Down to the final line, return the records unchanged.

■ Data records:
= Beginning of Section =

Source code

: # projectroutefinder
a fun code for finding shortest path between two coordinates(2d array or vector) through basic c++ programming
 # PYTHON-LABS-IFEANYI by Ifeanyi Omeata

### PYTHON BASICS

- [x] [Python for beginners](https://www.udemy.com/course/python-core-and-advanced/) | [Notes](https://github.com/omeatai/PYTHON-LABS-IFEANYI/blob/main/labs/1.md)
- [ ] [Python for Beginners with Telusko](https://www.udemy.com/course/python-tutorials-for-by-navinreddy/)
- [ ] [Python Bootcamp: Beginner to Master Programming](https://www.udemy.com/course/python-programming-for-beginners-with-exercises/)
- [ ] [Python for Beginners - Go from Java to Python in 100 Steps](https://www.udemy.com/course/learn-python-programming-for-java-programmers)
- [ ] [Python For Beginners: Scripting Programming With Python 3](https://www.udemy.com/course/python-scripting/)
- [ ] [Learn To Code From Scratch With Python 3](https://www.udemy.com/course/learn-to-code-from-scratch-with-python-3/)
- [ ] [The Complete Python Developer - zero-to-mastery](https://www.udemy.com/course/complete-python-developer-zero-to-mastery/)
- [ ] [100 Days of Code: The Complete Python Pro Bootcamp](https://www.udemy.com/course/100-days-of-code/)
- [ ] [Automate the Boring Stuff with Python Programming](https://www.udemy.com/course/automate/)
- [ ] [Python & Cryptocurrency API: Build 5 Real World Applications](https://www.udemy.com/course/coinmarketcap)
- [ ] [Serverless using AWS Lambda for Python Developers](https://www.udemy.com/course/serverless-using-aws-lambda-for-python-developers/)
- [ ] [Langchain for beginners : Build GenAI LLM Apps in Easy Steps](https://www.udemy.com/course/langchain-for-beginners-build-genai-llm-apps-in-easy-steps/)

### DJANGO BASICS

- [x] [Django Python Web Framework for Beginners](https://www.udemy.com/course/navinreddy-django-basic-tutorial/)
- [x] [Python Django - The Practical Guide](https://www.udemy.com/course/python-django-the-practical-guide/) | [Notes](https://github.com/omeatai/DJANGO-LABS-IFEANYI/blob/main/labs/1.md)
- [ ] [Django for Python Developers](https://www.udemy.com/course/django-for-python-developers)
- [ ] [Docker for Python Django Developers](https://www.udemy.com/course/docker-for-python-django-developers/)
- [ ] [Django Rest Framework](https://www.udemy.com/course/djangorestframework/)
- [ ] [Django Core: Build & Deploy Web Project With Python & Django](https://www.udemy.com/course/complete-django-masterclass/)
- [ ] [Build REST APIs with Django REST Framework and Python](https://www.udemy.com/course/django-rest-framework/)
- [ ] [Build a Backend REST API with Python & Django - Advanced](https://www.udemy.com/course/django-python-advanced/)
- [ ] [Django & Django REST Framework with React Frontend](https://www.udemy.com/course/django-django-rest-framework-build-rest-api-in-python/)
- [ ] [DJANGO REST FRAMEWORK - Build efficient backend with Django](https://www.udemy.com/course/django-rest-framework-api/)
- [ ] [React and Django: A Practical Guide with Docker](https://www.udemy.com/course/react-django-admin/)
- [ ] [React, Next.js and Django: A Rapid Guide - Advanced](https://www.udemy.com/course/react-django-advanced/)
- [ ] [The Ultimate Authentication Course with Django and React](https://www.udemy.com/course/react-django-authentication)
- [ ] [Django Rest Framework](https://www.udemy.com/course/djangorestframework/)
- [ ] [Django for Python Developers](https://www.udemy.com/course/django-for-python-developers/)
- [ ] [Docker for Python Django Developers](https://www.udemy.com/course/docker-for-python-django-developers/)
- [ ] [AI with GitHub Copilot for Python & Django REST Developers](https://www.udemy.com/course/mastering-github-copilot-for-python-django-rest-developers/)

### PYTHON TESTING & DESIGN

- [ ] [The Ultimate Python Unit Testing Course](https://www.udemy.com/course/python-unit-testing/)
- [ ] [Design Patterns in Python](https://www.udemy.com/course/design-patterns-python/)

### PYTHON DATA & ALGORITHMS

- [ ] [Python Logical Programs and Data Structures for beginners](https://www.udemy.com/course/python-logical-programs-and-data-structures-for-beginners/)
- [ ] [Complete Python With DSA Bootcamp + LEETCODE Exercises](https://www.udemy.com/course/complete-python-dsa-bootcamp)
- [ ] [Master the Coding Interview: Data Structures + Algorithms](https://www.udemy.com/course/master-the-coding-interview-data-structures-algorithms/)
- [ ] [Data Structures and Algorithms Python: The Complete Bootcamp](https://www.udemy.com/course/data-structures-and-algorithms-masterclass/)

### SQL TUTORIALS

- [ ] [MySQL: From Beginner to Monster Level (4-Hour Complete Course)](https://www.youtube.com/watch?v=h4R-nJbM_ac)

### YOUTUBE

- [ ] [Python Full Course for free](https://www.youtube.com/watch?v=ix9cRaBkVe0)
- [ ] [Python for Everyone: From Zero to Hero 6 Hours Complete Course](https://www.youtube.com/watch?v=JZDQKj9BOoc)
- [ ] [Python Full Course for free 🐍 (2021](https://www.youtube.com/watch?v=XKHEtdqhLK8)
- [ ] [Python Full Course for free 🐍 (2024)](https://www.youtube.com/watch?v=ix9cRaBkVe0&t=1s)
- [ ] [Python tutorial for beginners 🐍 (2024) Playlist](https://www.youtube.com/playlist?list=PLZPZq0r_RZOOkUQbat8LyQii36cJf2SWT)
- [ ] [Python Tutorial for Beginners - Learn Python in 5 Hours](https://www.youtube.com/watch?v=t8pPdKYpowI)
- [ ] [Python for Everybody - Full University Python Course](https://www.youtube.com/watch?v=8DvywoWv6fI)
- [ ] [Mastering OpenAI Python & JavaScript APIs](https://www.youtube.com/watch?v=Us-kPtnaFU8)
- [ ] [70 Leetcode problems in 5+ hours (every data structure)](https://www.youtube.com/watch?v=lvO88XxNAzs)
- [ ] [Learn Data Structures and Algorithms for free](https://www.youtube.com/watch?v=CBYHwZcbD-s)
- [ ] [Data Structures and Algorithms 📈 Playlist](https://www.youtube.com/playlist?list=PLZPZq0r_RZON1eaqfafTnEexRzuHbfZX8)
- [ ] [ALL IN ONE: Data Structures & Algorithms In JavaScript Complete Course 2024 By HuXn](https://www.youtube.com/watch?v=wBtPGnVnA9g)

= End of Section =

■ Result of this task:
Source code

: # projectroutefinder
a fun code for finding shortest path between two coordinates(2d array or vector) through basic c++ programming
 # PYTHON-LABS-IFEANYI by Ifeanyi Omeata

### PYTHON BASICS

- [x] [Python for beginners](https://www.udemy.com/course/python-core-and-advanced/) | [Notes](https://github.com/omeatai/PYTHON-LABS-IFEANYI/blob/main/labs/1.md)
- [ ] [Python for Beginners with Telusko](https://www.udemy.com/course/python-tutorials-for-by-navinreddy/)
- [ ] [Python Bootcamp: Beginner to Master Programming](https://www.udemy.com/course/python-programming-for-beginners-with-exercises/)
- [ ] [Python for Beginners - Go from Java to Python in 100 Steps](https://www.udemy.com/course/learn-python-programming-for-java-programmers)
- [ ] [Python For Beginners: Scripting Programming With Python 3](https://www.udemy.com/course/python-scripting/)
- [ ] [Learn To Code From Scratch With Python 3](https://www.udemy.com/course/learn-to-code-from-scratch-with-python-3/)
- [ ] [The Complete Python Developer - zero-to-mastery](https://www.udemy.com/course/complete-python-developer-zero-to-mastery/)
- [ ] [100 Days of Code: The Complete Python Pro Bootcamp](https://www.udemy.com/course/100-days-of-code/)
- [ ] [Automate the Boring Stuff with Python Programming](https://www.udemy.com/course/automate/)
- [ ] [Python & Cryptocurrency API: Build 5 Real World Applications](https://www.udemy.com/course/coinmarketcap)
- [ ] [Serverless using AWS Lambda for Python Developers](https://www.udemy.com/course/serverless-using-aws-lambda-for-python-developers/)
- [ ] [Langchain for beginners : Build GenAI LLM Apps in Easy Steps](https://www.udemy.com/course/langchain-for-beginners-build-genai-llm-apps-in-easy-steps/)

### DJANGO BASICS

- [x] [Django Python Web Framework for Beginners](https://www.udemy.com/course/navinreddy-django-basic-tutorial/)
- [x] [Python Django - The Practical Guide](https://www.udemy.com/course/python-django-the-practical-guide/) | [Notes](https://github.com/omeatai/DJANGO-LABS-IFEANYI/blob/main/labs/1.md)
- [ ] [Django for Python Developers](https://www.udemy.com/course/django-for-python-developers)
- [ ] [Docker for Python Django Developers](https://www.udemy.com/course/docker-for-python-django-developers/)
- [ ] [Django Rest Framework](https://www.udemy.com/course/djangorestframework/)
- [ ] [Django Core: Build & Deploy Web Project With Python & Django](https://www.udemy.com/course/complete-django-masterclass/)
- [ ] [Build REST APIs with Django REST Framework and Python](https://www.udemy.com/course/django-rest-framework/)
- [ ] [Build a Backend REST API with Python & Django - Advanced](https://www.udemy.com/course/django-python-advanced/)
- [ ] [Django & Django REST Framework with React Frontend](https://www.udemy.com/course/django-django-rest-framework-build-rest-api-in-python/)
- [ ] [DJANGO REST FRAMEWORK - Build efficient backend with Django](https://www.udemy.com/course/django-rest-framework-api/)
- [ ] [React and Django: A Practical Guide with Docker](https://www.udemy.com/course/react-django-admin/)
- [ ] [React, Next.js and Django: A Rapid Guide - Advanced](https://www.udemy.com/course/react-django-advanced/)
- [ ] [The Ultimate Authentication Course with Django and React](https://www.udemy.com/course/react-django-authentication)
- [ ] [Django Rest Framework](https://www.udemy.com/course/djangorestframework/)
- [ ] [Django for Python Developers](https://www.udemy.com/course/django-for-python-developers/)
- [ ] [Docker for Python Django Developers](https://www.udemy.com/course/docker-for-python-django-developers/)
- [ ] [AI with GitHub Copilot for Python & Django REST Developers](https://www.udemy.com/course/mastering-github-copilot-for-python-django-rest-developers/)

### PYTHON TESTING & DESIGN

- [ ] [The Ultimate Python Unit Testing Course](https://www.udemy.com/course/python-unit-testing/)
- [ ] [Design Patterns in Python](https://www.udemy.com/course/design-patterns-python/)

### PYTHON DATA & ALGORITHMS

- [ ] [Python Logical Programs and Data Structures for beginners](https://www.udemy.com/course/python-logical-programs-and-data-structures-for-beginners/)
- [ ] [Complete Python With DSA Bootcamp + LEETCODE Exercises](https://www.udemy.com/course/complete-python-dsa-bootcamp)
- [ ] [Master the Coding Interview: Data Structures + Algorithms](https://www.udemy.com/course/master-the-coding-interview-data-structures-algorithms/)
- [ ] [Data Structures and Algorithms Python: The Complete Bootcamp](https://www.udemy.com/course/data-structures-and-algorithms-masterclass/)

### SQL TUTORIALS

- [ ] [MySQL: From Beginner to Monster Level (4-Hour Complete Course)](https://www.youtube.com/watch?v=h4R-nJbM_ac)

### YOUTUBE

- [ ] [Python Full Course for free](https://www.youtube.com/watch?v=ix9cRaBkVe0)
- [ ] [Python for Everyone: From Zero to Hero 6 Hours Complete Course](https://www.youtube.com/watch?v=JZDQKj9BOoc)
- [ ] [Python Full Course for free 🐍 (2021](https://www.youtube.com/watch?v=XKHEtdqhLK8)
- [ ] [Python Full Course for free 🐍 (2024)](https://www.youtube.com/watch?v=ix9cRaBkVe0&t=1s)
- [ ] [Python tutorial for beginners 🐍 (2024) Playlist](https://www.youtube.com/playlist?list=PLZPZq0r_RZOOkUQbat8LyQii36cJf2SWT)
- [ ] [Python Tutorial for Beginners - Learn Python in 5 Hours](https://www.youtube.com/watch?v=t8pPdKYpowI)
- [ ] [Python for Everybody - Full University Python Course](https://www.youtube.com/watch?v=8DvywoWv6fI)
- [ ] [Mastering OpenAI Python & JavaScript APIs](https://www.youtube.com/watch?v=Us-kPtnaFU8)
- [ ] [70 Leetcode problems in 5+ hours (every data structure)](https://www.youtube.com/watch?v=lvO88XxNAzs)
- [ ] [Learn Data Structures and Algorithms for free](https://www.youtube.com/watch?v=CBYHwZcbD-s)
- [ ] [Data Structures and Algorithms 📈 Playlist](https://www.youtube.com/playlist?list=PLZPZq0r_RZON1eaqfafTnEexRzuHbfZX8)
- [ ] [ALL IN ONE: Data Structures & Algorithms In JavaScript Complete Course 2024 By HuXn](https://www.youtube.com/watch?v=wBtPGnVnA9g)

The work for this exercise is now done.